The RSS item title is extracted from the text contained in the first h1 element found on a HTML page belonging to my site. The text contained in the title element of the same HTML page is used to provide the description, for now, because I added some extra Perl code after the above snippet:
my @p_elts = $tree->look_down( _tag => 'p' );
if ( @p_elts ) {
my $par = $p_elts[ 0 ]->as_trimmed_text;
if ( $par =~ /^[^.!?]+[.!?]$/ and @p_elts > 1 ) {
$par = $p_elts[ 1 ]->as_trimmed_text;
}
$par =~ s/\s+/ /g;
$par =~ s/(^.{1,300}\S+\s).*/$1\[...\]/;
$desc = $par;
}
$tree->delete;
The above Perl snippet first obtains all paragraph (p) elements if available in the HTML page.

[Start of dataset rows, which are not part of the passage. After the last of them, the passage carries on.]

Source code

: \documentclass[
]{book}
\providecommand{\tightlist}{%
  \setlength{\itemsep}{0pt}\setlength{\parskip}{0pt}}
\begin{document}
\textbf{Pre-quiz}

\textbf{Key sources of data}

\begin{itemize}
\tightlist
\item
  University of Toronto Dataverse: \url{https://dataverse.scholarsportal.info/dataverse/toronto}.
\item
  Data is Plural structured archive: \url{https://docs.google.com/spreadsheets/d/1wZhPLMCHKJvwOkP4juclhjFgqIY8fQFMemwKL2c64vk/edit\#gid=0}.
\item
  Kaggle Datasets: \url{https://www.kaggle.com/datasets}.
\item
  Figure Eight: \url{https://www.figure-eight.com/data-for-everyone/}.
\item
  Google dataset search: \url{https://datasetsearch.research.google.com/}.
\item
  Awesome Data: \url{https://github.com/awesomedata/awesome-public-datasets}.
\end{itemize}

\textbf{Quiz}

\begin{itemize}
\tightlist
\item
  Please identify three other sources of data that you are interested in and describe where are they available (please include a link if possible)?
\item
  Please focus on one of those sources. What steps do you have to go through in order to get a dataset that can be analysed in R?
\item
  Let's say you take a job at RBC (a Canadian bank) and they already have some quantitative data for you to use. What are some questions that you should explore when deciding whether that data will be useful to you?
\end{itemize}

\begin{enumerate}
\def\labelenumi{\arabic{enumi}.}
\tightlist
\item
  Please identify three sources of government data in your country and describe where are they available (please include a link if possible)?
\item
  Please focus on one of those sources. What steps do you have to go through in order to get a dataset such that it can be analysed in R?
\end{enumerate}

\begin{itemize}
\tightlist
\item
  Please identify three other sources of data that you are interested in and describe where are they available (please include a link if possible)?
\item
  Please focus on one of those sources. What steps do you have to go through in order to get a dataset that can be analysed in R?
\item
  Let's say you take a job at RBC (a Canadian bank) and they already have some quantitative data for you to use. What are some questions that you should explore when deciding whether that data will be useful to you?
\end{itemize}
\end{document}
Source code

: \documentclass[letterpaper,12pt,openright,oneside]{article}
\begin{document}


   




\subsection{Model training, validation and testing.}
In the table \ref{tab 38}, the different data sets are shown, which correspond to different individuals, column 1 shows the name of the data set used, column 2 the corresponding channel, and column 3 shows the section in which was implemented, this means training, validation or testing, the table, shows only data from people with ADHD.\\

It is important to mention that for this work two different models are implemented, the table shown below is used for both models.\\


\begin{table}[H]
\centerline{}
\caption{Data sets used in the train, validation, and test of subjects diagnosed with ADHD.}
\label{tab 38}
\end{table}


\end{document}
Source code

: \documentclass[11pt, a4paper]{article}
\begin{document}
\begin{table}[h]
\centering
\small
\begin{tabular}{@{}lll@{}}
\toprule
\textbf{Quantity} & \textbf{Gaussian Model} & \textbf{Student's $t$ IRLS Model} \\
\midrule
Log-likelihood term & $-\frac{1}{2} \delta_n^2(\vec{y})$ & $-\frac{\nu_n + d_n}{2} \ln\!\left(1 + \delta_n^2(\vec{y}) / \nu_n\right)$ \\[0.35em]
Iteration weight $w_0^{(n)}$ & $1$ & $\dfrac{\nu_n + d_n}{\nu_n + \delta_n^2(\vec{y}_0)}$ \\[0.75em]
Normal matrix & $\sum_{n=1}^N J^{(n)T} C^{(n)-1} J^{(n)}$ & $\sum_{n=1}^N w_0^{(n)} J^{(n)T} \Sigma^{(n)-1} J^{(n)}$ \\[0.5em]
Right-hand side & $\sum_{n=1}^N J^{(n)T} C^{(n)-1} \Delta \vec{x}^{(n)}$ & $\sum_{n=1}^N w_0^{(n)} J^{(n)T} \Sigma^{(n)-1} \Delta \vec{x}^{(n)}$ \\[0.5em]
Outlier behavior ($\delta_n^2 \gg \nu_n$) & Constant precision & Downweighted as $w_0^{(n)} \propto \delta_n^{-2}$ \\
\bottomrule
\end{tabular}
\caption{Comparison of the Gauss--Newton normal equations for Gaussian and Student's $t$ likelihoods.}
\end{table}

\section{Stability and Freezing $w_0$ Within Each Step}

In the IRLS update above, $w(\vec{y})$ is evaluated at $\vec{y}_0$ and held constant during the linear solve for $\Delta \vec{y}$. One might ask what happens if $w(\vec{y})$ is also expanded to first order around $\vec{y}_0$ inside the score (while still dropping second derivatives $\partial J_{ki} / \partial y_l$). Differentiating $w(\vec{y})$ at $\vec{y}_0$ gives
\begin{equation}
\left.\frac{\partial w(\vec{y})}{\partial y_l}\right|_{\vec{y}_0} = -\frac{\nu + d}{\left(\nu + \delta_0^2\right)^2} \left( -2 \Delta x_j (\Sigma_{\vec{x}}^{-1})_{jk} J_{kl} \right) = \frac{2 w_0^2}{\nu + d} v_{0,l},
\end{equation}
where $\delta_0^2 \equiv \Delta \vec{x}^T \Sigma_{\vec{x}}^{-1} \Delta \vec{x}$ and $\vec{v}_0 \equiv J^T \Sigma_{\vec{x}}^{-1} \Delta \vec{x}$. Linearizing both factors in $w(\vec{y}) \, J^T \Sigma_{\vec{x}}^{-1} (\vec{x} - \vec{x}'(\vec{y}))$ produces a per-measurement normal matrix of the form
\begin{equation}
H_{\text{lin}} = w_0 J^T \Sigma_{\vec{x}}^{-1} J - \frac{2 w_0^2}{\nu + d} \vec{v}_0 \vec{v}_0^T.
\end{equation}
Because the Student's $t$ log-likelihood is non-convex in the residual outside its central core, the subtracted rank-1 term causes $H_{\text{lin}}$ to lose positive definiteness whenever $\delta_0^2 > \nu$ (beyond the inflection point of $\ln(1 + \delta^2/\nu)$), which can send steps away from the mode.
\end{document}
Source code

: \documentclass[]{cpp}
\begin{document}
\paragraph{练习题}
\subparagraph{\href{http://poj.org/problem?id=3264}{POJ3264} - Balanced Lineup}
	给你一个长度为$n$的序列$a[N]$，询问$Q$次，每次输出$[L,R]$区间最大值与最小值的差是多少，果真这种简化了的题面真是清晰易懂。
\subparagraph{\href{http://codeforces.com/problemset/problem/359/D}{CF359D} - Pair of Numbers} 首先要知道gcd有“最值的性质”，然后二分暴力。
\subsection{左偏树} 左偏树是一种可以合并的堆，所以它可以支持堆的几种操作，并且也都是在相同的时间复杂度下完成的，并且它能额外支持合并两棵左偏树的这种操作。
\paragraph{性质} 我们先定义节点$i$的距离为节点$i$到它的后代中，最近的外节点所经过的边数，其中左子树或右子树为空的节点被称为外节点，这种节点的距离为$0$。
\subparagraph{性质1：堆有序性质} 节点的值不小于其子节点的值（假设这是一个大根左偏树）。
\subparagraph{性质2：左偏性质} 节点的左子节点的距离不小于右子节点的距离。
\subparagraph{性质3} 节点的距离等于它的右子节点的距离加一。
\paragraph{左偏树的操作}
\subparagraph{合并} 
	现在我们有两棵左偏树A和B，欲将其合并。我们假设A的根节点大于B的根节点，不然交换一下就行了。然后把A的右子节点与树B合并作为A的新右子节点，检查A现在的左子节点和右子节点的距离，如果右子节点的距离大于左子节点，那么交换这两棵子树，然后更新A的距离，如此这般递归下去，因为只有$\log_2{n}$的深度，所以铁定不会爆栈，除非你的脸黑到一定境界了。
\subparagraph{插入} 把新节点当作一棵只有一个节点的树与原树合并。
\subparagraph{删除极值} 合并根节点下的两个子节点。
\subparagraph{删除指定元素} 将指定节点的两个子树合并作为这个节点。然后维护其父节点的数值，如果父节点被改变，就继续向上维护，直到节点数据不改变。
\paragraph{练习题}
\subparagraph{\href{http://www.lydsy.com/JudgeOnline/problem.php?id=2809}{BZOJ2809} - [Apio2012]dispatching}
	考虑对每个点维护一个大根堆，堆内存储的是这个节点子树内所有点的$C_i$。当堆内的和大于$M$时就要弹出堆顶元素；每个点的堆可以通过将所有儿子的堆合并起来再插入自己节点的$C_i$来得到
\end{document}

If there are zero or more paragraphs, the text inside the p element is obtained, with
leading and trailing whitespace removed (as_trimmed_text
method). Next a
simple test checks if the first paragraph is not just one sentence (one or more
non-end-of-sentence characters followed by one end-of-sentence-character) and if there is at least
one more p element. If this is the case the text inside the second p element is used (again trimmed).
Finally, some clean up is done: sequences of arbitrary whitespace are compressed into a single space, and the paragraph length is reduced to roughly 301 characters followed by [...] without chopping off parts of non-whitespace characters. As always, feed back is welcome.
Note: $title and $desc are used outside the given code snippets, hence the lack of my
.